Ahead of the Easter long weekend, BC Teachers’ Federation announced today that teachers will begin low-level Stage 1 job action that targets administrative duties.
“On March 6, after over a year of negotiations, 89% of BC teachers voted in favour of potential job action to help secure a fair and reasonable settlement,” said BC Teachers’ Federation President Jim Iker. “The overwhelming vote was a strong and decisive mandate from teachers to put pressure on Christy Clark’s government and the negotiators for the BC Public School Employers’ Association. Teachers hoped that the vote would encourage the government and employer’s association to back off key demands, strips, and unreasonable positions.”
“Unfortunately,” Iker said, “more than six weeks since that vote, the government and employers’ unfair positions have barely moved. The government and BCPSEA continue to demand concessions while ignoring the BC Supreme Court ruling on class size, composition, and staffing levels. In addition, the unreasonable 10-year term and salary proposals, which include up to two more years of zeros, are still on the table.”

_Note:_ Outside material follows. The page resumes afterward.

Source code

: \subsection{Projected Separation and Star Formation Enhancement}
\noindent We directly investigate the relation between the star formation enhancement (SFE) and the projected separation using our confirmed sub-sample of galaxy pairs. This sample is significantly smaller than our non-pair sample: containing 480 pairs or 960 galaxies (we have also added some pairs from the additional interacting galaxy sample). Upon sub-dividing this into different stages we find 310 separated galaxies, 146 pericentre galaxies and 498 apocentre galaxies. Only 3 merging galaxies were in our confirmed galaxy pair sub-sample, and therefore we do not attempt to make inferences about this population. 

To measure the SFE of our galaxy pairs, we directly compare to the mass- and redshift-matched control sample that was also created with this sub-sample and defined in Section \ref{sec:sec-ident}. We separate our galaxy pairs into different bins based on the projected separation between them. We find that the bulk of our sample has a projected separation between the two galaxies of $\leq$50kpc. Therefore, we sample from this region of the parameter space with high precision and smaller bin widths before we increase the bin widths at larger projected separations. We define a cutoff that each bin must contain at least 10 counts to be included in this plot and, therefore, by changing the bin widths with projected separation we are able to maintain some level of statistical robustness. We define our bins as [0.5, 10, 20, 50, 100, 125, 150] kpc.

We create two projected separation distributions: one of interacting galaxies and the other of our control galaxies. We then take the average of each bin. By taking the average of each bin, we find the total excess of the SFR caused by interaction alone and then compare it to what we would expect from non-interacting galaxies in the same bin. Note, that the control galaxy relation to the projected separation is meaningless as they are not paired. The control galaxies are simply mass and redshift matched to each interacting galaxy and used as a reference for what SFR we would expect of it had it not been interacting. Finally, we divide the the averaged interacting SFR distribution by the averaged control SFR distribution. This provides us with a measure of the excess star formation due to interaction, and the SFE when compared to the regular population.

Job action will start on Wednesday, April 23, after the Easter weekend. There will be no immediate school closures or disruptions to students. This first stage is administrative in nature only. Teachers will continue to teach, write report cards, communicate with parents, and participate in their volunteer extracurricular activities.
During Stage 1 job action teachers will not:
- Undertake any mandated supervision of students outside of regularly scheduled classes, except as set out by an essential services order.
- Attend any meetings with management other than meetings of the worksite Joint Health and Safety Committee.
- Provide principals or administrators with any routine printed, written, or electronic communication.
- Receive any printed, written, or electronic communication from an administrator.
- Be at a worksite prior to one hour before commencement of instructional time and one hour after the end of instructional time, other than for pre-arranged voluntary activities.
Iker also explained that any escalation of Stage 1 to Stage 2, which would mean rotating strikes, will depend entirely on progress at the negotiating table. “Teachers expect the government to abandon the ill-conceived 10-year scheme, make improvements to working and learning conditions like class size, class composition, and specialist staffing levels as well as offer a fair and reasonable salary increase. Our hope is for a negotiated deal at the bargaining table and not escalating job action,” said Iker.